## How to complete this task
Every entry that follows needs to be repeated exactly.

## Saved entries
====================

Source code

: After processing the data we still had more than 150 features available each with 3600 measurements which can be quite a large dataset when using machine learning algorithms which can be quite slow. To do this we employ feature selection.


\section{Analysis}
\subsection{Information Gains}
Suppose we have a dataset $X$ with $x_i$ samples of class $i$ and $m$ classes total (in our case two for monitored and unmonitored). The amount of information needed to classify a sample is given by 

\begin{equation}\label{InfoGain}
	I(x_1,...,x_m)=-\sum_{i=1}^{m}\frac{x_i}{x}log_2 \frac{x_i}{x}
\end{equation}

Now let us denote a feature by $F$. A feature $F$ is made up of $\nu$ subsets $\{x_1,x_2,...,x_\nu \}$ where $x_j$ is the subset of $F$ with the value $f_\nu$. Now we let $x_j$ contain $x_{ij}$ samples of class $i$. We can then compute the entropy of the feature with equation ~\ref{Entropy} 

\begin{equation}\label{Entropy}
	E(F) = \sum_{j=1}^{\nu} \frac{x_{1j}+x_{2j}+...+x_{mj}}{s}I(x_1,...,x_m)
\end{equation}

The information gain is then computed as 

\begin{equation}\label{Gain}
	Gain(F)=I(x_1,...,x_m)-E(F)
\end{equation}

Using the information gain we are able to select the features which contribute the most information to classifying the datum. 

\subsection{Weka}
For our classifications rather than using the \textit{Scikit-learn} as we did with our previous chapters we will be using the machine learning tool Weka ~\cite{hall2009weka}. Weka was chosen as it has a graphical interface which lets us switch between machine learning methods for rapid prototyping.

====================

## Output below
Source code

: After processing the data we still had more than 150 features available each with 3600 measurements which can be quite a large dataset when using machine learning algorithms which can be quite slow. To do this we employ feature selection.


\section{Analysis}
\subsection{Information Gains}
Suppose we have a dataset $X$ with $x_i$ samples of class $i$ and $m$ classes total (in our case two for monitored and unmonitored). The amount of information needed to classify a sample is given by 

\begin{equation}\label{InfoGain}
	I(x_1,...,x_m)=-\sum_{i=1}^{m}\frac{x_i}{x}log_2 \frac{x_i}{x}
\end{equation}

Now let us denote a feature by $F$. A feature $F$ is made up of $\nu$ subsets $\{x_1,x_2,...,x_\nu \}$ where $x_j$ is the subset of $F$ with the value $f_\nu$. Now we let $x_j$ contain $x_{ij}$ samples of class $i$. We can then compute the entropy of the feature with equation ~\ref{Entropy} 

\begin{equation}\label{Entropy}
	E(F) = \sum_{j=1}^{\nu} \frac{x_{1j}+x_{2j}+...+x_{mj}}{s}I(x_1,...,x_m)
\end{equation}

The information gain is then computed as 

\begin{equation}\label{Gain}
	Gain(F)=I(x_1,...,x_m)-E(F)
\end{equation}

Using the information gain we are able to select the features which contribute the most information to classifying the datum. 

\subsection{Weka}
For our classifications rather than using the \textit{Scikit-learn} as we did with our previous chapters we will be using the machine learning tool Weka ~\cite{hall2009weka}. Weka was chosen as it has a graphical interface which lets us switch between machine learning methods for rapid prototyping.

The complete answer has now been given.